Is it the beginning of the end? England's rugby scribes have been sharpening their pencils, and scratching their heads, following the host nation's three-point loss to Wales yesterday.
After dominating the game for 60 minutes England fell away in the fourth-quarter, losing 28-25 to a Welsh side which struggled at the set-piece and under the burden of a what should have been a near fatal injury count.
However, it's now England potentially facing the last rites. A must-win match against Australia looms this weekend (Sunday NZ time) as the pool of death lives up to its billing.
Andy Bull, writing in The Guardian said it was "a little early for obituaries".
"And as for those who want to start the post-mortem, they might stay their hand at least until the patient is dead. A three-point defeat, and a match against Australia to come, means there is life in England yet, for another week at least."
"England... fell apart, in the end showing the uncertainty and lack of assurance that reflected an inconsistent selection policy: when they needed to find themselves, they could not."

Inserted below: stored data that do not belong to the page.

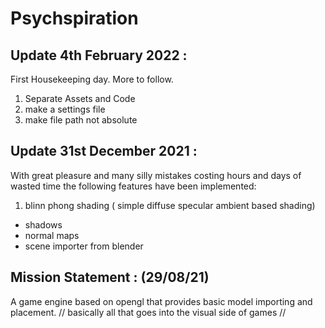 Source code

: # Psychspiration
## Update 4th February 2022 :
First Housekeeping day. More to follow.
1. Separate Assets and Code
2. make a settings file
3. make file path not absolute

## Update 31st December 2021 :
With great pleasure and many silly mistakes costing hours and days of wasted time the following features have been implemented:
1. blinn phong shading ( simple diffuse specular ambient based shading)
* shadows 
* normal maps
* scene importer from blender 
## Mission Statement : (29/08/21)
A game engine based on opengl that provides basic model importing and placement. // basically all that goes into the visual side of games //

Dean Ryan, a former England player and leading coach, echoed Rees' thoughts.
"The pack had the game won, but England lost because they don't know who they are.
"At half-time the wonder was that Wales were in the game: after 60 minutes England should have been out of sight and when the Welsh backline looked something like a Saturday night sick bay there should have been no way back."
In the Daily Telegraph Steve James hailed a "stunning, stunning victory for Wales", but added, simply, England "blew it".
Paul Hayward, in the same publication wrote England captain Chris Robshaw would likely regret his decision not to take a penalty kick, which would have tied the match, for "the rest of his life, unless England can beat Australia and restore their equilibrium".
"Without warning, pressure drags people off their path to glory."
The Daily Mail reached for the clichés, always a sign things are bad, writing England's hopes were "hanging by a thread" and on a "knife edge".
Sam Peters wrote that England "suffered a collective brain freeze".